_Required work_
In the data, find the word "classical" and copy out every line that has it.

━━━ Record set

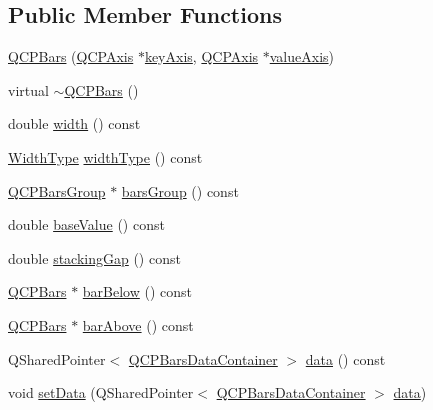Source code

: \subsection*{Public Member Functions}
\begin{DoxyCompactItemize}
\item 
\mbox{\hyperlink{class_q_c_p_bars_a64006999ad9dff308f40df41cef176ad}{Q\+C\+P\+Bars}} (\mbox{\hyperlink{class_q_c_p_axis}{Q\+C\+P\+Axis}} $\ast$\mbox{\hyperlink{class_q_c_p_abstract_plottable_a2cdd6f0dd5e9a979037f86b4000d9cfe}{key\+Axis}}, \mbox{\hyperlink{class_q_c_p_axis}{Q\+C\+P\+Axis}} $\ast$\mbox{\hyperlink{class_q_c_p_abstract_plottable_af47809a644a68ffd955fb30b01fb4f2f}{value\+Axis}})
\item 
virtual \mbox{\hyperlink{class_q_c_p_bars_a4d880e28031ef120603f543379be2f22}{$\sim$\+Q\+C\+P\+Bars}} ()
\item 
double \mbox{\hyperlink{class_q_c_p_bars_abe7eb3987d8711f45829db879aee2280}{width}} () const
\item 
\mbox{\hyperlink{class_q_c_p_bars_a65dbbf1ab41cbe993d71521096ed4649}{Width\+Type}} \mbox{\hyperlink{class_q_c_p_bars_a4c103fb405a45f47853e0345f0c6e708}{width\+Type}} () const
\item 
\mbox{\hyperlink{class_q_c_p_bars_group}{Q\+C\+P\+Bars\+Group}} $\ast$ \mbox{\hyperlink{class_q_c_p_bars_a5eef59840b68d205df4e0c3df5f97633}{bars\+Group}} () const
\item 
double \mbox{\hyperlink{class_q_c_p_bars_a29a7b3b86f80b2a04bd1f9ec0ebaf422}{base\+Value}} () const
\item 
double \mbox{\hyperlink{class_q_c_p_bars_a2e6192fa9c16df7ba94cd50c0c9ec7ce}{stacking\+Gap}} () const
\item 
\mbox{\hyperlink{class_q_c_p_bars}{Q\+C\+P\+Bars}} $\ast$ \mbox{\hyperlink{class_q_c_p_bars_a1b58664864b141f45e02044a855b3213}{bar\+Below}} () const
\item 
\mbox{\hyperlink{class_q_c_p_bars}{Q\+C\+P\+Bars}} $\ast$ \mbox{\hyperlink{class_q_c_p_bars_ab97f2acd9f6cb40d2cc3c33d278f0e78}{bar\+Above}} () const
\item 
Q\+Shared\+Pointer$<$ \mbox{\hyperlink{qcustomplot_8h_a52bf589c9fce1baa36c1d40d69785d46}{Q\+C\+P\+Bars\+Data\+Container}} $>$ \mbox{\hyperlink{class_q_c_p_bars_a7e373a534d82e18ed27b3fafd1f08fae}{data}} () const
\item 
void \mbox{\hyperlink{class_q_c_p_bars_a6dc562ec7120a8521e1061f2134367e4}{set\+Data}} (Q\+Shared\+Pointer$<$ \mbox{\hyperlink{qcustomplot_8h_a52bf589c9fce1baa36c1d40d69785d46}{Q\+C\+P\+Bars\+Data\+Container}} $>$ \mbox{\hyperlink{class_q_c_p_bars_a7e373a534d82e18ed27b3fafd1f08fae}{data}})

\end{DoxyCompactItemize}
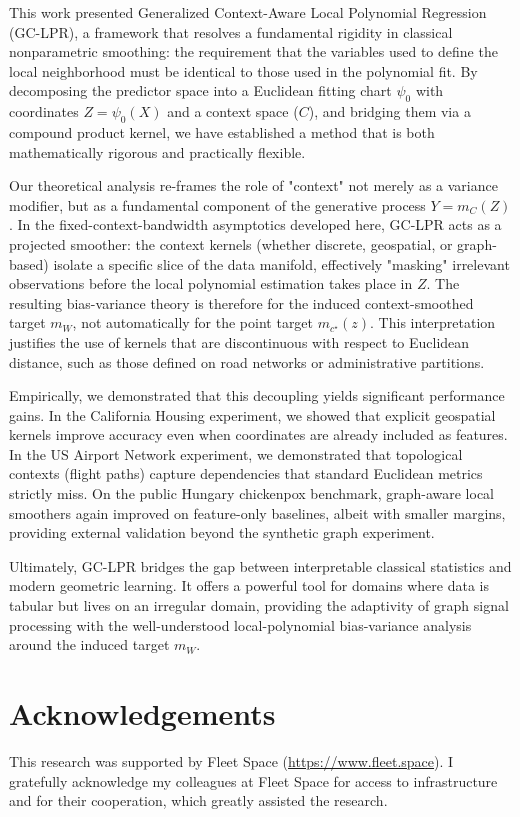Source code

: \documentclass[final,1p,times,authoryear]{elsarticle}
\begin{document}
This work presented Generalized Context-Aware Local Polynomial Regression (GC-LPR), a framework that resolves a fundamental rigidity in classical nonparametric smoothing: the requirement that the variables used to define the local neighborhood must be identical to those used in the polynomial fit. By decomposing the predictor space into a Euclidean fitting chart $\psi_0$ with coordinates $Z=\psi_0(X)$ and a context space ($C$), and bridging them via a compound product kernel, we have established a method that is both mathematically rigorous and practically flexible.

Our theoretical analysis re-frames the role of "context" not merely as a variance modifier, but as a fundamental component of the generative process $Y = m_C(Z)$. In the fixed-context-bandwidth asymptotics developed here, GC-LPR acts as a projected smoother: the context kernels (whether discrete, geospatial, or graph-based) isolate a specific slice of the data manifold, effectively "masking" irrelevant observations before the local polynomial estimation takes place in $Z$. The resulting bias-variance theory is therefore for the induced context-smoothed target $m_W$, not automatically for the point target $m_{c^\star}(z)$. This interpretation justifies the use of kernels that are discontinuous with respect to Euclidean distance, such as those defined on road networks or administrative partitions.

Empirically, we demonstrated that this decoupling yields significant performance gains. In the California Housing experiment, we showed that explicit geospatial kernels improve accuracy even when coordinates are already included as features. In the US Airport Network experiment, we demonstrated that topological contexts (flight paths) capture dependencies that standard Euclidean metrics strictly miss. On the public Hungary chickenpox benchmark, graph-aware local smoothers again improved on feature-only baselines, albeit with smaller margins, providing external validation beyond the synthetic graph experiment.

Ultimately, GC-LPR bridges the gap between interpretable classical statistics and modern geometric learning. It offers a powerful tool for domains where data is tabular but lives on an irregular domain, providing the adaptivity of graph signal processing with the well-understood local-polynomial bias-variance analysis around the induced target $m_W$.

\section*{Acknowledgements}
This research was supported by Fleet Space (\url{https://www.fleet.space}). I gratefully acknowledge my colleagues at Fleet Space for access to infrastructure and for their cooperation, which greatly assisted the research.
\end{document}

━━━━━━

_Answer to the problem_
This work presented Generalized Context-Aware Local Polynomial Regression (GC-LPR), a framework that resolves a fundamental rigidity in classical nonparametric smoothing: the requirement that the variables used to define the local neighborhood must be identical to those used in the polynomial fit. By decomposing the predictor space into a Euclidean fitting chart $\psi_0$ with coordinates $Z=\psi_0(X)$ and a context space ($C$), and bridging them via a compound product kernel, we have established a method that is both mathematically rigorous and practically flexible.
Ultimately, GC-LPR bridges the gap between interpretable classical statistics and modern geometric learning. It offers a powerful tool for domains where data is tabular but lives on an irregular domain, providing the adaptivity of graph signal processing with the well-understood local-polynomial bias-variance analysis around the induced target $m_W$.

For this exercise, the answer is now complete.